Al llegar a Japón hace un año, desbordaba gratitud y un profundo sentido de admiración por la oportunidad de servir como misionero entre el pueblo japonés. El sentimiento de gratitud era verdaderamente abrumador.

Ahora, la frescura inicial del campo misionero ha disminuido gradualmente. He enfrentado varios desafíos, incluyendo las complejidades de aprender un nuevo idioma y la frustración de no poder realizar tareas de la misma manera que podría hacerlo en casa.

Recientemente, empezamos a asistir a una iglesia que celebra sus servicios completamente en japonés. Normalmente nos dividimos en grupos durante las reuniones para discutir pasajes de la Biblia. Sin embargo, a menudo tengo dificultades para expresarme, logrando solo algunas frases (¡a veces solo algunas palabras!) y esperando que se comprendan de manera coherente. Esta experiencia es al mismo tiempo humillante y frustrante.

En mi país, podría expresarme fácilmente y compartir lo que Dios está haciendo en mi vida. En momentos como estos, puedo enfocarme en mis limitaciones o elegir agradecer al Señor por las oportunidades de practicar japonés en un entorno seguro y alentador.
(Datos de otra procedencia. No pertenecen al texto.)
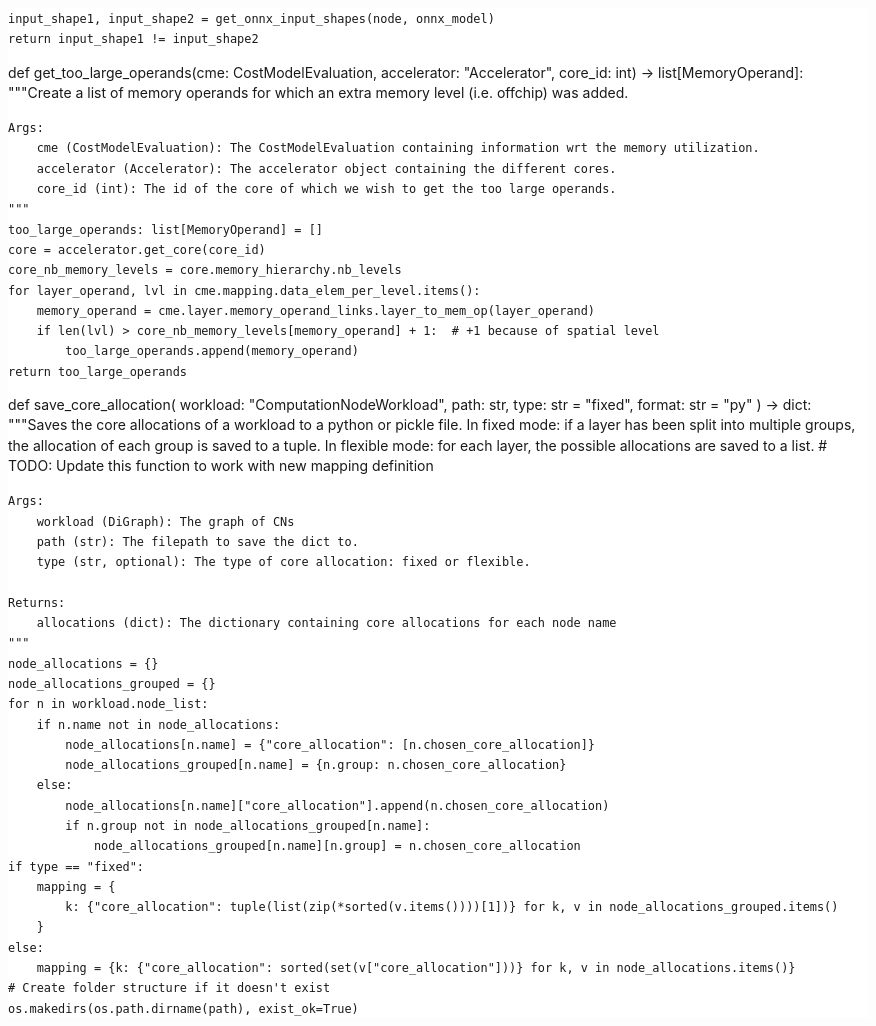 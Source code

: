     input_shape1, input_shape2 = get_onnx_input_shapes(node, onnx_model)
    return input_shape1 != input_shape2


def get_too_large_operands(cme: CostModelEvaluation, accelerator: "Accelerator", core_id: int) -> list[MemoryOperand]:
    """Create a list of memory operands for which an extra memory level (i.e. offchip) was added.

    Args:
        cme (CostModelEvaluation): The CostModelEvaluation containing information wrt the memory utilization.
        accelerator (Accelerator): The accelerator object containing the different cores.
        core_id (int): The id of the core of which we wish to get the too large operands.
    """
    too_large_operands: list[MemoryOperand] = []
    core = accelerator.get_core(core_id)
    core_nb_memory_levels = core.memory_hierarchy.nb_levels
    for layer_operand, lvl in cme.mapping.data_elem_per_level.items():
        memory_operand = cme.layer.memory_operand_links.layer_to_mem_op(layer_operand)
        if len(lvl) > core_nb_memory_levels[memory_operand] + 1:  # +1 because of spatial level
            too_large_operands.append(memory_operand)
    return too_large_operands


def save_core_allocation(
    workload: "ComputationNodeWorkload", path: str, type: str = "fixed", format: str = "py"
) -> dict:
    """Saves the core allocations of a workload to a python or pickle file.
    In fixed mode: if a layer has been split into multiple groups, the allocation of each group is saved to a tuple.
    In flexible mode: for each layer, the possible allocations are saved to a list.
    # TODO: Update this function to work with new mapping definition

    Args:
        workload (DiGraph): The graph of CNs
        path (str): The filepath to save the dict to.
        type (str, optional): The type of core allocation: fixed or flexible.

    Returns:
        allocations (dict): The dictionary containing core allocations for each node name
    """
    node_allocations = {}
    node_allocations_grouped = {}
    for n in workload.node_list:
        if n.name not in node_allocations:
            node_allocations[n.name] = {"core_allocation": [n.chosen_core_allocation]}
            node_allocations_grouped[n.name] = {n.group: n.chosen_core_allocation}
        else:
            node_allocations[n.name]["core_allocation"].append(n.chosen_core_allocation)
            if n.group not in node_allocations_grouped[n.name]:
                node_allocations_grouped[n.name][n.group] = n.chosen_core_allocation
    if type == "fixed":
        mapping = {
            k: {"core_allocation": tuple(list(zip(*sorted(v.items())))[1])} for k, v in node_allocations_grouped.items()
        }
    else:
        mapping = {k: {"core_allocation": sorted(set(v["core_allocation"]))} for k, v in node_allocations.items()}
    # Create folder structure if it doesn't exist
    os.makedirs(os.path.dirname(path), exist_ok=True)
He aprendido a lo largo de este último año que la gratitud es una práctica espiritual tan importante como la oración, la adoración y la lectura de las Escrituras. La Biblia nos exhorta frecuentemente a ser agradecidos. De hecho, la gratitud debe ocupar un lugar central en nuestra relación con Dios. En las cartas de Pablo, él constantemente insta a la iglesia primitiva a expresar gratitud a Dios incluso en medio de sus pruebas y desafíos.
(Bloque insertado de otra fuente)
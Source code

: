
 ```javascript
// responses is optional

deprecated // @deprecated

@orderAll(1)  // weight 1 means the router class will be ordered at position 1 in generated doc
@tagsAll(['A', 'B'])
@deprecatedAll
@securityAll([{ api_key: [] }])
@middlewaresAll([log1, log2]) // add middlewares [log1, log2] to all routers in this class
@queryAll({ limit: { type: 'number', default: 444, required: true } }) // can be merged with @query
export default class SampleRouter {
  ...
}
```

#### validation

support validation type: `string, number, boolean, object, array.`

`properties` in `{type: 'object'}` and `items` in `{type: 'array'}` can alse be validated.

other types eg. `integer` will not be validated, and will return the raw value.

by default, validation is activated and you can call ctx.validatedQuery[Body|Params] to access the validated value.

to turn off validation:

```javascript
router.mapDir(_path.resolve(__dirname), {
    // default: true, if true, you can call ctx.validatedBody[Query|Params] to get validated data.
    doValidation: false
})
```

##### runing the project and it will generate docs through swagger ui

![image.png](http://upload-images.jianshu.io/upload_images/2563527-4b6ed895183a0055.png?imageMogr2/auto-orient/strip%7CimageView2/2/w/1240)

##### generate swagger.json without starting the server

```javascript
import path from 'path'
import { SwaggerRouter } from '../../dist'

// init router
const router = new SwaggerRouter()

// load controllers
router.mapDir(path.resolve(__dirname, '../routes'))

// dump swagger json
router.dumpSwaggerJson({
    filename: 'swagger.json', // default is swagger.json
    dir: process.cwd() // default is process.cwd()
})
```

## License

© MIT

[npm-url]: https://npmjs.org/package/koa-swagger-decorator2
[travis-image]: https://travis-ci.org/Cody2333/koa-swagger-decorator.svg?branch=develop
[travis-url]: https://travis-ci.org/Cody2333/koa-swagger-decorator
«Estad siempre gozosos. Orad sin cesar. Dad gracias en todo, porque esta es la voluntad de Dios para con vosotros en Cristo Jesús» (1 Tesalonicenses 5:16-18).

Ser agradecido puede ser difícil en los días desafiantes. Pero cuando cambio mi perspectiva a la bondad de Dios, me humilla al reconocerlo como la fuente de todas las bendiciones. Esto fortalece mi fe y me otorga la resiliencia para continuar la obra para la cual Dios me ha llamado con alegría y paz, sabiendo que Dios está en control. Realmente puedo ser agradecido.